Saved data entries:

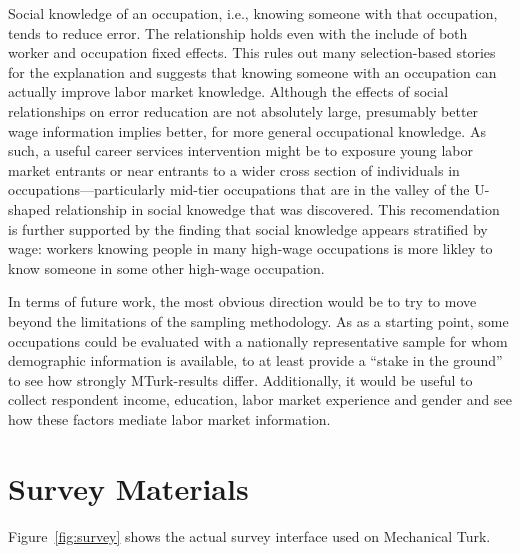 \documentclass[11pt]{article}
\begin{document}
Social knowledge of an occupation, i.e., knowing someone with that occupation, tends to reduce error.
The relationship holds even with the include of both worker and occupation fixed effects. 
This rules out many selection-based stories for the explanation and suggests that knowing someone with an occupation can actually improve labor market knowledge. 
Although the effects of social relationships on error reducation are not absolutely large, presumably better wage information implies better, for more general occupational knowledge.  
As such, a useful career services intervention might be to exposure young labor market entrants or near entrants to a wider cross section of individuals in occupations---particularly mid-tier occupations that are in the valley of the U-shaped relationship in social knowedge that was discovered. 
This recomendation is further supported by the finding that social knowledge appears stratified by wage: 
workers knowing people in many high-wage occupations is more likley to know someone in some other high-wage occupation. 

In terms of future work, the most obvious direction would be to try to move beyond the limitations of the sampling methodology. 
As as a starting point, some occupations could be evaluated with a nationally representative sample for whom demographic information is available, to at least provide a ``stake in the ground'' to see how strongly MTurk-results differ.
Additionally, it would be useful to collect respondent income, education, labor market experience and gender and see how these factors mediate labor market information. 




\newpage 

\appendix 

\section{Survey Materials} 
Figure~\ref{fig:survey} shows the actual survey interface used on Mechanical Turk. 
\end{document}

» Problem to work on:
When a line in the data above contains the string "many", copy that line.

» Written answer:
This rules out many selection-based stories for the explanation and suggests that knowing someone with an occupation can actually improve labor market knowledge. 
workers knowing people in many high-wage occupations is more likley to know someone in some other high-wage occupation. 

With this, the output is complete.